Watch 10 Tampa Bay's Pride Month special, "Proud to be in the Bay":

Coto and LGBTQ+ studies collection coordinator Sydney Jordan are part of the small staff trying to piece everything together.

“You get a sense of the work locally that went into sustaining the community, what people were fighting for and against to get to that moment of Pride and celebration,” Jordan said.

“It is a pretty rare collection.”

It started with one collection in 2005 and has since grown to more than 30, ranging from the obvious to the more obscure.

One collection is primarily comprised of documents relating to the day-to-day operations of Equality Florida, starting with its inception as the Human Rights Task Force. Another includes activist pins and pamphlets relating to HIV, AIDS, and STDs.

A handful of boxes – with "age-restricted" printed on the front – contain materials dating back to 1939, documenting the early lack of Asian male nudes in gay imagery and Western photography to the increased proliferation in later years.

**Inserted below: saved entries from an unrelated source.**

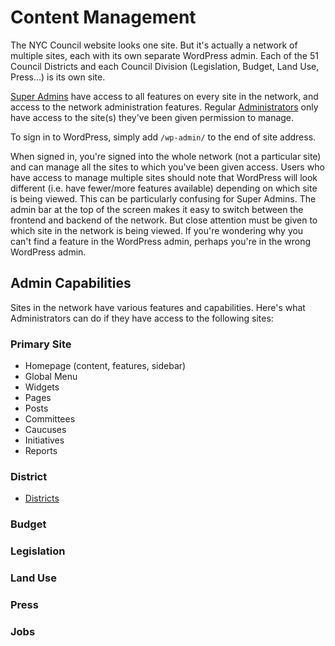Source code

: # Content Management

The NYC Council website looks one site. But it's actually a network of multiple sites, each with its own separate WordPress admin. Each of the 51 Council Districts and each Council Division (Legislation, Budget, Land Use, Press…) is its own site.

[Super Admins](https://codex.wordpress.org/Roles_and_Capabilities#Super_Admin) have access to all features on every site in the network, and access to the network administration features. Regular [Administrators](https://codex.wordpress.org/Roles_and_Capabilities#Administrator) only have access to the site(s) they've been given permission to manage.

To sign in to WordPress, simply add `/wp-admin/` to the end of site address.

When signed in, you're signed into the whole network (not a particular site) and can manage all the sites to which you've been given access. Users who have access to manage multiple sites should note that WordPress will look different (i.e. have fewer/more features available) depending on which site is being viewed. This can be particularly confusing for Super Admins. The admin bar at the top of the screen makes it easy to switch between the frontend and backend of the network. But close attention must be given to which site in the network is being viewed. If you're wondering why you can't find a feature in the WordPress admin, perhaps you're in the wrong WordPress admin.

## Admin Capabilities

Sites in the network have various features and capabilities. Here's what Administrators can do if they have access to the following sites:

### Primary Site

* Homepage (content, features, sidebar)
* Global Menu
* Widgets
* Pages
* Posts
* Committees
* Caucuses
* Initiatives
* Reports

### District

* [Districts](docs/DISTRICTS.md)

### Budget

### Legislation

### Land Use

### Press

### Jobs
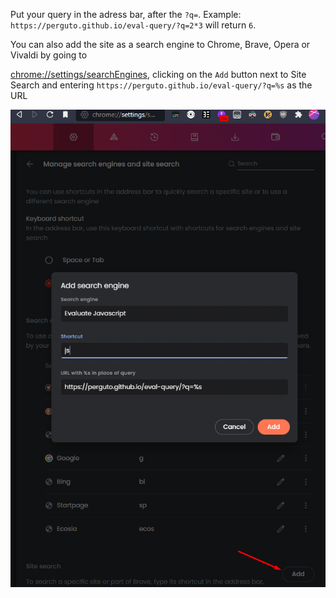 Put your query in the adress bar, after the `?q=`. Example: `https://perguto.github.io/eval-query/?q=2*3` will return `6`.

You can also add the site as a search engine to Chrome, Brave, Opera or Vivaldi by going to

[chrome://settings/searchEngines](chrome://settings/searchEngines), clicking on the `Add` button next to Site Search and entering `https://perguto.github.io/eval-query/?q=%s` as the URL

![](./add_as_search_engine.png)
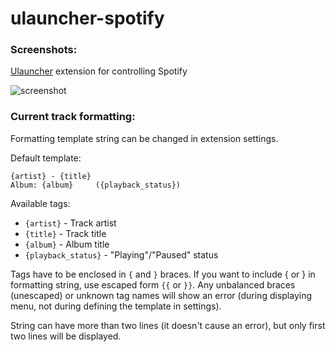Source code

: # ulauncher-spotify
### Screenshots:
[Ulauncher](https://ulauncher.io/) extension for controlling Spotify

![screenshot](images/screenshot.png)

### Current track formatting:
Formatting template string can be changed in extension settings.

Default template:

    {artist} - {title}
    Album: {album}     ({playback_status})


Available tags:

- `{artist}` - Track artist
- `{title}` - Track title
- `{album}` - Album title
- `{playback_status}` - "Playing"/"Paused" status

Tags have to be enclosed in `{` and `}` braces.
If you want to include { or } in formatting string, use escaped form `{{` or `}}`.
Any unbalanced braces (unescaped) or unknown tag names will show an error (during displaying menu, not during defining the template in settings).

String can have more than two lines (it doesn't cause an error), but only first two lines will be displayed.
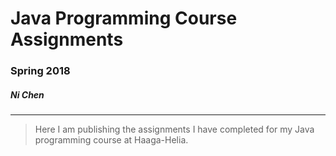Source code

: # Java Programming Course Assignments
### Spring 2018
##### Ni Chen
---
> Here I am publishing the assignments I have completed for my Java programming course at Haaga-Helia.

“For marginalized groups, they are collecting their own history,” Jordan said. "This information doesn’t exist anywhere else."

The Bobby Smith photo collection is one of Jordan’s favorites, documenting a time when being openly gay was often dangerous, and mainstream coverage wasn’t necessarily favorable.

“There are a lot of newspaper articles about raids and police interactions at these bars,” she said. “But this was a photographer who was just taking pictures of friends.”

A box of photos from the Rex Maniscalco collection includes glimpses into the first years of Pride in Tampa in the 1980s when it was merely a picnic on the USF campus.

Through it all you get a sense of joy and progress of Pride, Jordan says, but also the persecution often endured to get there.

A booklet, known as the "Purple Pamphlet," shows two shirtless men on the cover kissing each other. Printed in 1964, it was a report created by the Florida Legislature for the so-called Johns Committee, which was investigating suspected LGBTQ+ students and faculty in Florida’s public universities.

Credit: University of South Florida
Screenshots of the 'Purple Pamphlet,' a product of the Florida's Legislature's Johns Committee which sought to expose LGBTQ students and faculty in the state's public universities.

Students and faculty were pulled from class and questioned by interrogators who threatened to expose their sexual orientation, Jordan explained, which at the time could've been a career-ending revelation.

“It was a study of the homosexual threat in the state of Florida,” she said.

They are the records of a hidden, sometimes hideous history, right here at home. But for Coto, it’s also proof that this history was often hiding in plain sight.

“That’s the best part of this,” they said. “You can find scenes and places you can still see today and see that queer and LGBTQ+ people existed.”

The library is open to anyone by appointment.